Content starts
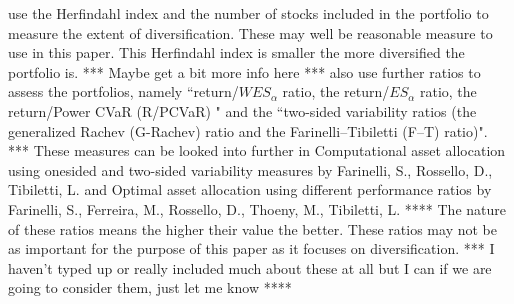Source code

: \documentclass[12pt,a4paper]{article}
\begin{document}
 
\cite{CHEN20111777} use the Herfindahl index and the number of stocks included in the portfolio to measure the extent of diversification. These may well be reasonable measure to use in this paper. This Herfindahl index is smaller the more diversified the portfolio is. *** Maybe get a bit more info here *** \cite{CHEN20111777} also use further ratios to assess the portfolios, namely ``return/$WES_{\alpha}$ ratio, the return/$ES_{\alpha}$ ratio, the return/Power CVaR (R/PCVaR) " and the ``two-sided variability ratios (the generalized Rachev (G-Rachev) ratio and the Farinelli–Tibiletti (F–T) ratio)". *** These measures can be looked into further in Computational asset allocation using onesided
and two-sided variability measures by Farinelli, S., Rossello, D., Tibiletti, L. and Optimal asset allocation using different performance ratios by Farinelli, S., Ferreira, M., Rossello, D., Thoeny, M., Tibiletti, L. **** The nature of these ratios means the higher their value the better. These ratios may not be as important for the purpose of this paper as it focuses on diversification. *** I haven't typed up or really included much about these at all but I can if we are going to consider them, just let me know ****
\end{document}

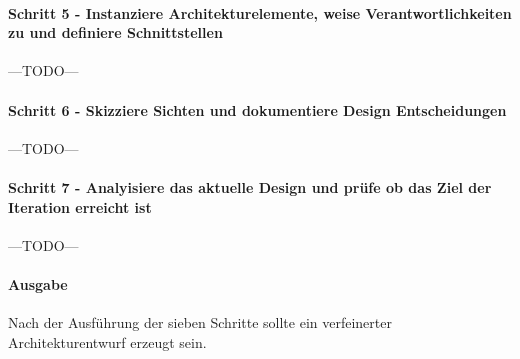 \paragraph{Schritt 5 - Instanziere Architekturelemente, weise Verantwortlichkeiten zu und definiere Schnittstellen}
---TODO---\\
\paragraph{Schritt 6 - Skizziere Sichten und dokumentiere Design Entscheidungen}
---TODO---\\
\paragraph{Schritt 7 - Analyisiere das aktuelle Design und prüfe ob das Ziel der Iteration erreicht ist}
---TODO---\\
\paragraph{Ausgabe}
Nach der Ausführung der sieben Schritte sollte ein verfeinerter Architekturentwurf erzeugt sein.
Content ends
**Work order:** All lines with the word "Design" must be located in the data and copied.

**Solved problem:**
\paragraph{Schritt 6 - Skizziere Sichten und dokumentiere Design Entscheidungen}
\paragraph{Schritt 7 - Analyisiere das aktuelle Design und prüfe ob das Ziel der Iteration erreicht ist}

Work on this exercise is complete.